--- EXERCISE DESCRIPTION ---
Using the records below, find every line that includes "veces" and copy it.
□ □ □ □ □ □ □
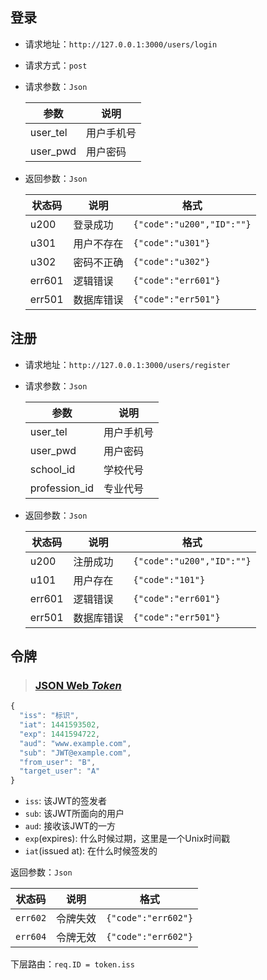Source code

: ## 登录

- 请求地址：`http://127.0.0.1:3000/users/login`

- 请求方式：`post` 

- 请求参数：`Json` 

  | 参数       | 说明    |
  | -------- | ----- |
  | user_tel | 用户手机号 |
  | user_pwd | 用户密码  |

- 返回参数：`Json`

  | 状态码    | 说明    | 格式                        |
  | ------ | ----- | ------------------------- |
  | u200   | 登录成功  | `{"code":"u200","ID":""}` |
  | u301   | 用户不存在 | `{"code":"u301"}`         |
  | u302   | 密码不正确 | `{"code":"u302"}`         |
  | err601 | 逻辑错误  | `{"code":"err601"}`       |
  | err501 | 数据库错误 | `{"code":"err501"}`       |

## 注册

- 请求地址：`http://127.0.0.1:3000/users/register`

- 请求参数：`Json` 

  | 参数            | 说明    |
  | ------------- | ----- |
  | user_tel      | 用户手机号 |
  | user_pwd      | 用户密码  |
  | school_id     | 学校代号  |
  | profession_id | 专业代号  |

- 返回参数：`Json`

  | 状态码    | 说明    | 格式                        |
  | ------ | ----- | ------------------------- |
  | u200   | 注册成功  | `{"code":"u200","ID":""}` |
  | u101   | 用户存在  | `{"code":"101"}`          |
  | err601 | 逻辑错误  | `{"code":"err601"}`       |
  | err501 | 数据库错误 | `{"code":"err501"}`       |


## 令牌

> ### [JSON Web *Token*](http://www.baidu.com/link?url=rssarJp884CG7fIFhtXjYBiGOlZn7WudQxIz69foZliFjFHRUO1ebSmul4zoTZbbg8DTORG2hyd9sPrusCGdSUdIgFuH_MCnOw3I8E16Lo3)

```javascript
{
  "iss": "标识",
  "iat": 1441593502,
  "exp": 1441594722,
  "aud": "www.example.com",
  "sub": "JWT@example.com",
  "from_user": "B",
  "target_user": "A"
}
```

- `iss`: 该JWT的签发者
- `sub`: 该JWT所面向的用户
- `aud`: 接收该JWT的一方
- `exp`(expires): 什么时候过期，这里是一个Unix时间戳
- `iat`(issued at): 在什么时候签发的

返回参数：`Json`

| 状态码      | 说明   | 格式                  |
| -------- | ---- | ------------------- |
| `err602` | 令牌失效 | `{"code":"err602"}` |
| `err604` | 令牌无效 | `{"code":"err602"}` |

下层路由：`req.ID = token.iss` 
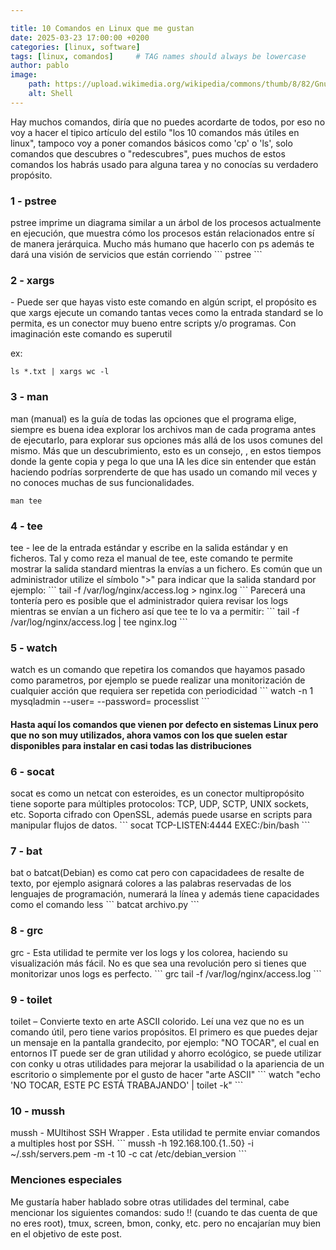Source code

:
 ```yaml
---

title: 10 Comandos en Linux que me gustan
date: 2025-03-23 17:00:00 +0200
categories: [linux, software]
tags: [linux, comandos]     # TAG names should always be lowercase
author: pablo
image:
    path: https://upload.wikimedia.org/wikipedia/commons/thumb/8/82/Gnu-bash-logo.svg/200px-Gnu-bash-logo.svg.png
    alt: Shell
---
```


Hay muchos comandos, diría que no puedes acordarte de todos, por eso no voy a hacer el tipico artículo del estilo
"los 10 comandos más útiles en linux", tampoco voy a poner comandos básicos como 'cp' o 'ls', solo comandos que descubres o "redescubres",
pues muchos de estos comandos los habrás usado para alguna tarea y no conocías su verdadero propósito.


<h3>1 - pstree</h3>
pstree imprime un diagrama similar a un árbol de los procesos actualmente en ejecución, 
que muestra cómo los procesos están relacionados entre sí de manera jerárquica. Mucho más humano que hacerlo con ps
además te dará una visión de servicios que están corriendo
```
pstree
```
<h3>2 - xargs</h3> - Puede ser que hayas visto este comando en algún script, el propósito es que xargs ejecute un comando tantas veces como la entrada standard
se lo permita, es un conector muy bueno entre scripts y/o programas. Con imaginación este comando es superutil

ex:
```
ls *.txt | xargs wc -l
```
<h3>3 - man</h3> 
man (manual) es la guía de todas las opciones que el programa elige, siempre es buena idea explorar los archivos man de cada programa 
antes de ejecutarlo, para explorar sus opciones más allá de los usos comunes del mismo. Más que un descubrimiento, esto es un consejo,
, en estos tiempos donde la gente copia y pega lo que una IA les dice sin entender que están haciendo 
podrías sorprenderte de que has usado un comando mil veces y no conoces muchas de sus funcionalidades. 

```
man tee
```
<h3>4 - tee</h3>
tee - lee de la entrada estándar y escribe en la salida estándar y en ficheros. 
Tal y como reza el manual de tee, este comando te permite mostrar la salida standard mientras la envías a un fichero. 
Es común que un administrador utilize el símbolo ">" para indicar que la salida standard por ejemplo:
```
tail -f /var/log/nginx/access.log > nginx.log
```
Parecerá una tontería pero es posible que el administrador quiera revisar los logs mientras se envían a un fichero así que tee
te lo va a permitir:
```
tail -f /var/log/nginx/access.log | tee nginx.log
```

<h3>5 - watch</h3>
watch es un comando que repetira los comandos que hayamos pasado como parametros, por ejemplo se puede realizar una monitorización
de cualquier acción que requiera ser repetida con periodicidad
```
watch -n 1 mysqladmin --user=<user> --password=<password> processlist
```

<h4>Hasta aquí los comandos que vienen por defecto en sistemas Linux pero que no son muy utilizados, ahora vamos con los que suelen estar 
disponibles para instalar en casi todas las distribuciones</h4>

<h3>6 - socat</h3>
socat es como un netcat con esteroides, es un conector multipropósito tiene soporte para múltiples protocolos: TCP, UDP, SCTP, UNIX sockets, etc.
Soporta cifrado con OpenSSL, además puede usarse en scripts para manipular flujos de datos. 
```
socat TCP-LISTEN:4444 EXEC:/bin/bash
```
<h3>7 - bat</h3>
bat o batcat(Debian) es como cat pero con capacidadees de resalte de texto, por ejemplo asignará colores a las palabras reservadas de los lenguajes
de programación, numerará la línea y además tiene capacidades como el comando less
```
batcat archivo.py
```

<h3>8 - grc</h3>
grc - Esta utilidad te permite ver los logs y los colorea, haciendo su visualización más fácil. No es que sea una revolución 
pero si tienes que monitorizar unos logs es perfecto.
```
grc tail -f  /var/log/nginx/access.log 
```
<h3>9 - toilet</h3>
toilet – Convierte texto en arte ASCII colorido. Leí una vez que no es un comando útil, pero tiene varios propósitos.
El primero es que puedes dejar un mensaje en la pantalla grandecito, por ejemplo: "NO TOCAR", el cual en entornos IT
puede ser de gran utilidad y ahorro ecológico, se puede utilizar con conky u otras utilidades para mejorar la usabilidad
o la apariencia de un escritorio o simplemente por el gusto de hacer "arte ASCII" 
```
watch "echo 'NO TOCAR, ESTE PC ESTÁ TRABAJANDO' | toilet  -k"  
```

<h3>10 - mussh</h3>
mussh - MUltihost SSH Wrapper . Esta utilidad te permite enviar comandos a multiples host por SSH. 
```
mussh -h 192.168.100.{1..50} -i ~/.ssh/servers.pem -m -t 10 -c cat /etc/debian_version
```
<h3>Menciones especiales</h3>
Me gustaría haber hablado sobre otras utilidades del terminal, cabe mencionar los siguientes comandos:
sudo !! (cuando te das cuenta de que no eres root), tmux, screen, bmon, conky, etc. 
pero no encajarían muy bien en el objetivo de este post.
□ □ □ □ □ □ □
--- EXERCISE ANSWER ---
<h3>2 - xargs</h3> - Puede ser que hayas visto este comando en algún script, el propósito es que xargs ejecute un comando tantas veces como la entrada standard
podrías sorprenderte de que has usado un comando mil veces y no conoces muchas de sus funcionalidades. 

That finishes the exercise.